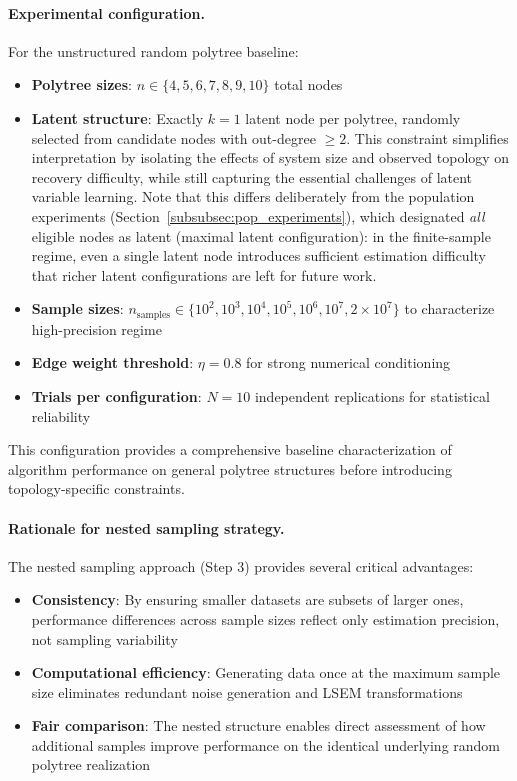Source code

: \documentclass[11pt,a4paper]{article}
\numberwithin{equation}{section}
\begin{document}
\paragraph{Experimental configuration.} For the unstructured random polytree baseline:

\begin{itemize}
\item \textbf{Polytree sizes}: $n \in \{4, 5, 6, 7, 8, 9, 10\}$ total nodes
\item \textbf{Latent structure}: Exactly $k = 1$ latent node per polytree,
randomly selected from candidate nodes with out-degree $\geq 2$.  This
constraint simplifies interpretation by isolating the effects of system size
and observed topology on recovery difficulty, while still capturing the
essential challenges of latent variable learning.  Note that this differs
deliberately from the population experiments (Section~\ref{subsubsec:pop_experiments}),
which designated \emph{all} eligible nodes as latent (maximal latent
configuration): in the finite-sample regime, even a single latent node
introduces sufficient estimation difficulty that richer latent configurations
are left for future work.
\item \textbf{Sample sizes}: $n_{\text{samples}} \in \{10^2, 10^3, 10^4, 10^5, 10^6, 10^7, 2 \times 10^7\}$ to characterize high-precision regime
\item \textbf{Edge weight threshold}: $\eta = 0.8$ for strong numerical conditioning
\item \textbf{Trials per configuration}: $N = 10$ independent replications for statistical reliability
\end{itemize}
This configuration provides a comprehensive baseline characterization of algorithm performance on general polytree structures before introducing topology-specific constraints.

\paragraph{Rationale for nested sampling strategy.} The nested sampling approach (Step 3) provides several critical advantages:

\begin{itemize}
\item \textbf{Consistency}: By ensuring smaller datasets are subsets of larger ones, performance differences across sample sizes reflect only estimation precision, not sampling variability
\item \textbf{Computational efficiency}: Generating data once at the maximum sample size eliminates redundant noise generation and LSEM transformations
\item \textbf{Fair comparison}: The nested structure enables direct assessment of how additional samples improve performance on the identical underlying random polytree realization
\end{itemize}
\end{document}
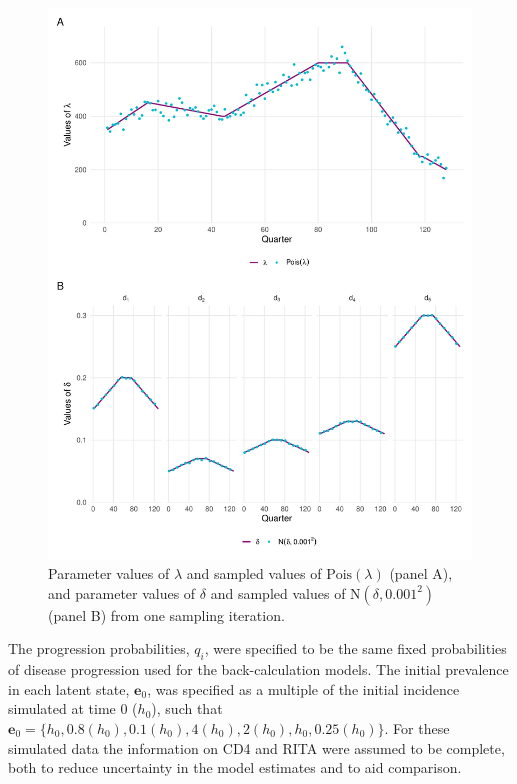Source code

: \begin{figure}[htbp!]
  \centering
  \includegraphics[width=\textwidth]{lambda_sim.pdf}
  \caption[Parameter values and sampled values of HIV incidence and HIV diagnosis probabilities from one sampling iteration]{Parameter values of $\lambda$ and sampled values of $\text{Pois}(\lambda)$ (panel A), and parameter values of $\delta$ and sampled values of $\text{N}(\delta, 0.001^2)$ (panel B) from one sampling iteration.}\label{fig:lambda_sim}
\end{figure}

The progression probabilities, $q_i$, were specified to be the same fixed probabilities of disease progression used for the back-calculation models. The initial prevalence in each latent state, $\bm{e}_0$, was specified as a multiple of the initial incidence simulated at time 0 ($h_0$), such that $\bm{e}_0= \{h_0, 0.8(h_0), 0.1(h_0), 4(h_0), 2(h_0), h_0, 0.25(h_0)\}$. For these simulated data the information on CD4 and RITA were assumed to be complete, both to reduce uncertainty in the model estimates and to aid comparison.

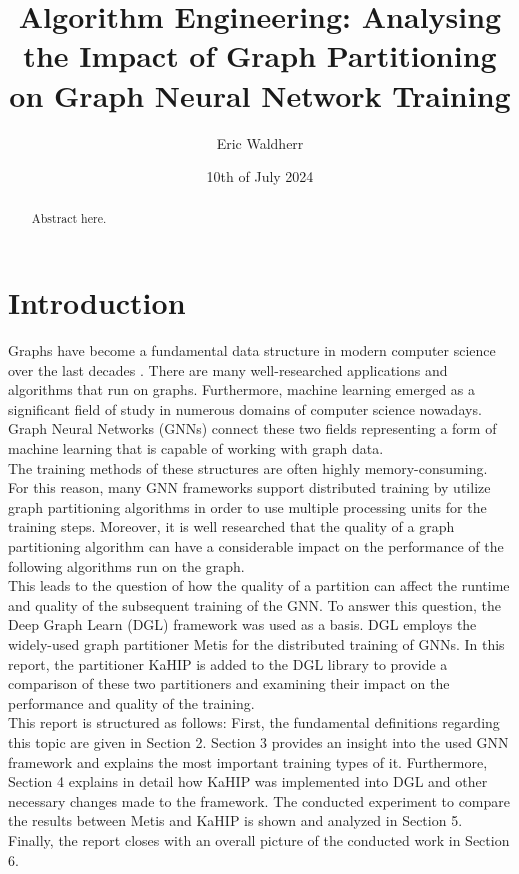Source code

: \documentclass[acmsmall,nonacm,screen,review]{acmart}
\title{Algorithm Engineering: Analysing the Impact of Graph Partitioning on Graph Neural Network Training}
\author{Eric Waldherr}
\affiliation{%
  \institution{Heidelberg University}
  \streetaddress{Im Neuenheimer Feld 205}
  \city{Heidelberg}
  \state{Baden-Württemberg}
  \country{Germany}
  \postcode{69120}
}
\date{10th of July 2024}
\begin{document}
\begin{abstract}
Abstract here.
\end{abstract}
\maketitle

\section{Introduction}
Graphs have become a fundamental data structure in modern computer science over the last decades \cite{Junghanns2017}. There are many well-researched applications and algorithms that run on graphs. Furthermore, machine learning emerged as a significant field of study in numerous domains of computer science nowadays. Graph Neural Networks (GNNs) connect these two fields representing a form of machine learning that is capable of working with graph data. \\
The training methods of these structures are often highly memory-consuming. For this reason, many GNN frameworks support distributed training by utilize graph partitioning algorithms in order to use multiple processing units for the training steps. Moreover, it is well researched that the quality of a graph partitioning algorithm can have a considerable impact on the performance of the following algorithms run on the graph. \\
This leads to the question of how the quality of a partition can affect the runtime and quality of the subsequent training of the GNN. To answer this question, the Deep Graph Learn (DGL) framework \cite{DGL} was used as a basis. DGL employs the widely-used graph partitioner Metis \cite{Metis} for the distributed training of GNNs. In this report, the partitioner KaHIP \cite{KaHIP} is added to the DGL library to provide a comparison of these two partitioners and examining their impact on the performance and quality of the training. \\  
This report is structured as follows: First, the fundamental definitions regarding this topic are given in Section 2. Section 3 provides an insight into the used GNN framework and explains the most important training types of it. Furthermore, Section 4 explains in detail how KaHIP was implemented into DGL and other necessary changes made to the framework. The conducted experiment to compare the results between Metis and KaHIP is shown and analyzed in Section 5. Finally, the report closes with an overall picture of the conducted work in Section 6. 
\end{document}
------------------------------
WORK INSTRUCTIONS
A line belongs in the answer if it contains the word "Neural"; copy every such line from the data above.

WRITTEN ANSWER
\title{Algorithm Engineering: Analysing the Impact of Graph Partitioning on Graph Neural Network Training}
Graphs have become a fundamental data structure in modern computer science over the last decades \cite{Junghanns2017}. There are many well-researched applications and algorithms that run on graphs. Furthermore, machine learning emerged as a significant field of study in numerous domains of computer science nowadays. Graph Neural Networks (GNNs) connect these two fields representing a form of machine learning that is capable of working with graph data. \\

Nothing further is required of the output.